Description of the task: Find each line of the entries with the string "ldots", please, and copy it.

### Material for the task

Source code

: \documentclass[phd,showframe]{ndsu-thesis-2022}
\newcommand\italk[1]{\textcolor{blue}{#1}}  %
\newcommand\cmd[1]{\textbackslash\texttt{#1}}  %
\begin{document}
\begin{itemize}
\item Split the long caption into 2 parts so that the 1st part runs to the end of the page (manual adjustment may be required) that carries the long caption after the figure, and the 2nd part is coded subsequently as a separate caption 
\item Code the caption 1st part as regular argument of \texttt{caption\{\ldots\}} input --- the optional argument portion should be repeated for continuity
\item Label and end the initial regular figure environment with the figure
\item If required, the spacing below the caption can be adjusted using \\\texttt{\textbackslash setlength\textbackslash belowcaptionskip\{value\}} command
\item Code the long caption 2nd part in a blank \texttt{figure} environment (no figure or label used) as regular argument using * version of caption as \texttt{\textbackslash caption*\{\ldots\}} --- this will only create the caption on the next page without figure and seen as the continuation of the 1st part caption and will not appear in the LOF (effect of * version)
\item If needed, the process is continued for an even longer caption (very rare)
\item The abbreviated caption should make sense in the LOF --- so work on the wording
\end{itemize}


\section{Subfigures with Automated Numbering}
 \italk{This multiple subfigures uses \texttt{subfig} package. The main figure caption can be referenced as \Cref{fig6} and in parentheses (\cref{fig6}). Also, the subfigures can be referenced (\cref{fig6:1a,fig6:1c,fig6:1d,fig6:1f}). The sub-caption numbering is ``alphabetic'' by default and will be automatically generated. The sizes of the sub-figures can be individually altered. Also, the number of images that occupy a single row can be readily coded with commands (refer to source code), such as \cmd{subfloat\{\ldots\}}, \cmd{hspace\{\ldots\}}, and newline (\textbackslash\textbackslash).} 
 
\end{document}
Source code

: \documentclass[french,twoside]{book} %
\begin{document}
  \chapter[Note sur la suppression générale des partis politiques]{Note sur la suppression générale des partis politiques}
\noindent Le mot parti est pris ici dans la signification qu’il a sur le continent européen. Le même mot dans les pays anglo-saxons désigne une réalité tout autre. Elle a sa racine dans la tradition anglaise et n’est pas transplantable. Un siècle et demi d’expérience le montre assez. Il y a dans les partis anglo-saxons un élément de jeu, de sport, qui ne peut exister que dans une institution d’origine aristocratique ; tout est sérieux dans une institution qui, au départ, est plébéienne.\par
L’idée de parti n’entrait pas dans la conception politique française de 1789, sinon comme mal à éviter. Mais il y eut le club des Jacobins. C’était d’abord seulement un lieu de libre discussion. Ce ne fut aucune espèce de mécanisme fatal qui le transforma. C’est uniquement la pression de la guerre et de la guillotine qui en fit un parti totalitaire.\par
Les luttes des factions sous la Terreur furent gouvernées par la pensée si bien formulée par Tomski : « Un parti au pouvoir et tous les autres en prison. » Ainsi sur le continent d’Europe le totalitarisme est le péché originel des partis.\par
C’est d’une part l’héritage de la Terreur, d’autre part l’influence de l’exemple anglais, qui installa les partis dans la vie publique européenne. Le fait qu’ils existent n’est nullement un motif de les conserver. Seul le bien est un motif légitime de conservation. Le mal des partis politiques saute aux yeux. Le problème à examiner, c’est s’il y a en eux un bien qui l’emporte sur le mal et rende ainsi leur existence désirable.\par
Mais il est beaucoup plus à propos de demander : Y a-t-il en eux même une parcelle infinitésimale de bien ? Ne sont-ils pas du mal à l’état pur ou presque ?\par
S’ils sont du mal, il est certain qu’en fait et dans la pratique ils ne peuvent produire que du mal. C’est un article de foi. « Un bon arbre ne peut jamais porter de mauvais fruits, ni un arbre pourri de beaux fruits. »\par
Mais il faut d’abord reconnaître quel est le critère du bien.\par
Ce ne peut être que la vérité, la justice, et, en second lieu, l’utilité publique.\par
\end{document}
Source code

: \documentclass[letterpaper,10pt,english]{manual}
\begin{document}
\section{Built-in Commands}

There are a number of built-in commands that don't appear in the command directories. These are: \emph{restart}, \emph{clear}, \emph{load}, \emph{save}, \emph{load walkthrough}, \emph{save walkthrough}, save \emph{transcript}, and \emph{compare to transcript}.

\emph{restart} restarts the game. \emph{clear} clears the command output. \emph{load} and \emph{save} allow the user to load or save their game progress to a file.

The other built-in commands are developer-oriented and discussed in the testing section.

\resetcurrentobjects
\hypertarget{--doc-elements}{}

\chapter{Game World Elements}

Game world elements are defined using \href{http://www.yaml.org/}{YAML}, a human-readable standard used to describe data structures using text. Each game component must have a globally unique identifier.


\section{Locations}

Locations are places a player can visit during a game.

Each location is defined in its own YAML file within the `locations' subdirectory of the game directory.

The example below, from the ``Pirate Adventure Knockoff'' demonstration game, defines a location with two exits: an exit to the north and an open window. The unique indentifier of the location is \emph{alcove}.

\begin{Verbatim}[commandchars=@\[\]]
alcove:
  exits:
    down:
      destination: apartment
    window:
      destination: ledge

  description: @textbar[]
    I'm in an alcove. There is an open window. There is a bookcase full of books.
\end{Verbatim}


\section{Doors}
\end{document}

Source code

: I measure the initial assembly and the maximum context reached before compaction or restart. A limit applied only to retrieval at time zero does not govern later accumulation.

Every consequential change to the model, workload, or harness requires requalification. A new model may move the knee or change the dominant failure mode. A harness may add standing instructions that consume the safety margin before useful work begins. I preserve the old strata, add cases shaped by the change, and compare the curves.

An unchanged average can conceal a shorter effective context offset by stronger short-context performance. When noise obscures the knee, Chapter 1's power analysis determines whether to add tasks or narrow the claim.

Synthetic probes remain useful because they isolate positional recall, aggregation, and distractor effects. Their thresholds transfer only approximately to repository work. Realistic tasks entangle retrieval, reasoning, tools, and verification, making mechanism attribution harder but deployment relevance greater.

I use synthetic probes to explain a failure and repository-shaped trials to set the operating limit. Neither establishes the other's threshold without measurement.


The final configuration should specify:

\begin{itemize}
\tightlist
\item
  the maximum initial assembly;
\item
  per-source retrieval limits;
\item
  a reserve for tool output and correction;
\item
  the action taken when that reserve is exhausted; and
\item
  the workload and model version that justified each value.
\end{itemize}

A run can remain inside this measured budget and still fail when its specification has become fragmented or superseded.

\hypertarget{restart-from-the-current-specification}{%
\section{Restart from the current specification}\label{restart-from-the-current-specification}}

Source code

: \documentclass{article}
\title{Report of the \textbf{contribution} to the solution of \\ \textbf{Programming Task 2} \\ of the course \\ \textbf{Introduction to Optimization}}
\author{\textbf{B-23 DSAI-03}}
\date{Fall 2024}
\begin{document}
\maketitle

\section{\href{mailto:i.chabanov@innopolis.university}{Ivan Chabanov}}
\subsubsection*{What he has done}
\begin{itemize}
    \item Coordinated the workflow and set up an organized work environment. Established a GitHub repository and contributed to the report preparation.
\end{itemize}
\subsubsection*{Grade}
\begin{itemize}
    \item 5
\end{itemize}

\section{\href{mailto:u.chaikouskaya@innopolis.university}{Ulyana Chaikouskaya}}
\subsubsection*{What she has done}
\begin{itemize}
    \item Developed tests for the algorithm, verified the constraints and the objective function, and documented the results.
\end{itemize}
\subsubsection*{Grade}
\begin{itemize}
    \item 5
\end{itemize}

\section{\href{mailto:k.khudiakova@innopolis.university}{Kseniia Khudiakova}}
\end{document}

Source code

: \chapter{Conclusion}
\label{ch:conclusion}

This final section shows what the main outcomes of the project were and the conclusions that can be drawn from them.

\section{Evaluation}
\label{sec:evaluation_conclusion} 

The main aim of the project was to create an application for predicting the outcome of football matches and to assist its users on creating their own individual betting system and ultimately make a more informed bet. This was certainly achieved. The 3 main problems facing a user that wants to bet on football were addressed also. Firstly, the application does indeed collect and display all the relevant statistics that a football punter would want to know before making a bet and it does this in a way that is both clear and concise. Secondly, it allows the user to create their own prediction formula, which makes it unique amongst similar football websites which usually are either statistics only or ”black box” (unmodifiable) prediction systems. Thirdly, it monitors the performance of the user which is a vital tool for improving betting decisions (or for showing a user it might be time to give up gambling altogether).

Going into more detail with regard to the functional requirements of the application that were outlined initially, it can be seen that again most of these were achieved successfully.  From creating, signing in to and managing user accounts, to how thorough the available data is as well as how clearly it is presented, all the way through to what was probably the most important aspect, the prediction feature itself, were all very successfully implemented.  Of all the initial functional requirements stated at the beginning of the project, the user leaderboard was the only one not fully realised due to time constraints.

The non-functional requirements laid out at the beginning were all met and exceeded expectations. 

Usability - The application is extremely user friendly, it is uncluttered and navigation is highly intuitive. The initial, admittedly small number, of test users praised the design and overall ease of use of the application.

######

Your solution:
\item Code the caption 1st part as regular argument of \texttt{caption\{\ldots\}} input --- the optional argument portion should be repeated for continuity
\item Code the long caption 2nd part in a blank \texttt{figure} environment (no figure or label used) as regular argument using * version of caption as \texttt{\textbackslash caption*\{\ldots\}} --- this will only create the caption on the next page without figure and seen as the continuation of the 1st part caption and will not appear in the LOF (effect of * version)
 \italk{This multiple subfigures uses \texttt{subfig} package. The main figure caption can be referenced as \Cref{fig6} and in parentheses (\cref{fig6}). Also, the subfigures can be referenced (\cref{fig6:1a,fig6:1c,fig6:1d,fig6:1f}). The sub-caption numbering is ``alphabetic'' by default and will be automatically generated. The sizes of the sub-figures can be individually altered. Also, the number of images that occupy a single row can be readily coded with commands (refer to source code), such as \cmd{subfloat\{\ldots\}}, \cmd{hspace\{\ldots\}}, and newline (\textbackslash\textbackslash).} 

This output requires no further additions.